You can just get finished Microcontrollers that you can program yourself for a fraction of a fraction of the price to make them yourself, and orders of magnitude more capable. You will not be able to make a chip more capable than an ESP32 for less than $2, so how would making an IC yourself help you?


I imagine it would be in preparedness for a time when you could no longer get such powerful chips so cheaply and quickly, or for one where you no longer trusted the chips you could get for some reason.


How about we let them flash the ICs that they have first? Or allow them to change the maximum speed on the vehicle without having to go to the service center and paying 300 to 500$.

Why are we talking about low cost at home IC development for farmers while we don't let them do even that.


Forcing companies to open source their software is not possible, but making sure we can replace each component after warranty? There are strong right to repair movements, it's just matter of time.


But you still have to reverse engineer the IC before you can replace it - and once you have that it's still cheaper to have it manufactured in an existing Fab than to build your own.

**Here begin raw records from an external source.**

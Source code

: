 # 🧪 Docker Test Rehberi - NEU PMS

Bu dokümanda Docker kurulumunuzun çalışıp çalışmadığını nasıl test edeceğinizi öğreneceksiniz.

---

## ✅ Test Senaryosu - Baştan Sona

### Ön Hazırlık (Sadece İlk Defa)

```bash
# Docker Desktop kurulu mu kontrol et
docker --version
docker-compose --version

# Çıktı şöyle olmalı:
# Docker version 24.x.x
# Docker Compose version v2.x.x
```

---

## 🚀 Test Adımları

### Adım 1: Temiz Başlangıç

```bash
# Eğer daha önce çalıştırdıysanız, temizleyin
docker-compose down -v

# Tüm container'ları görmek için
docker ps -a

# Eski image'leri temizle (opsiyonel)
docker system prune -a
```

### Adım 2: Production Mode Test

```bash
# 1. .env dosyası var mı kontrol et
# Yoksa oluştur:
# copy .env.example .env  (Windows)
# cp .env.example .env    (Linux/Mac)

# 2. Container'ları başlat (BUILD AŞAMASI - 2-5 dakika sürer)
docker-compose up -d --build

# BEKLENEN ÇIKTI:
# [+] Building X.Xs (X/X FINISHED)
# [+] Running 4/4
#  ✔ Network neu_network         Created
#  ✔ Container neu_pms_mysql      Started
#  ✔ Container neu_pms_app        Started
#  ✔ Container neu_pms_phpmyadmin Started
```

Forcing companies to open source their software is certainly possible for some senses of the word "possible". You could go a long way in that direction just by changing the copyright law to not cover software, or to only cover software if the source code is deposited with the Library of Congress. Or you could change product liability law to declare products shipped without complete, compilable source code for their firmware to be "defective". Right now the political support for such changes isn't there, but that can change over time.

More likely we're going to go in the opposite direction, though.


In that future you can make yourself a replacement 555 IC at home but keep in mind many components have an SIP core.


My father grew up on a farm and I wholeheartedly agree. Unfortunately, this is a step in the right direction but the goal is still a long ways off. Farmers don't have a spare $50k sitting around to build hobbyist IC fabs in the barn.


Any IC that would be practical to DIY is available for <$1 and you could probably get something 1000x more powerful for nearly the same price. Making chips isn't the issue here.


Unfortunately I don’t think this has any relevance to that at all.


Heh, now they have two yields to worry about. What's stopping them from doing this with the various commercial-off-the-shelf system-on-a-chips?


Does John Deere use ICs of its own manufacture?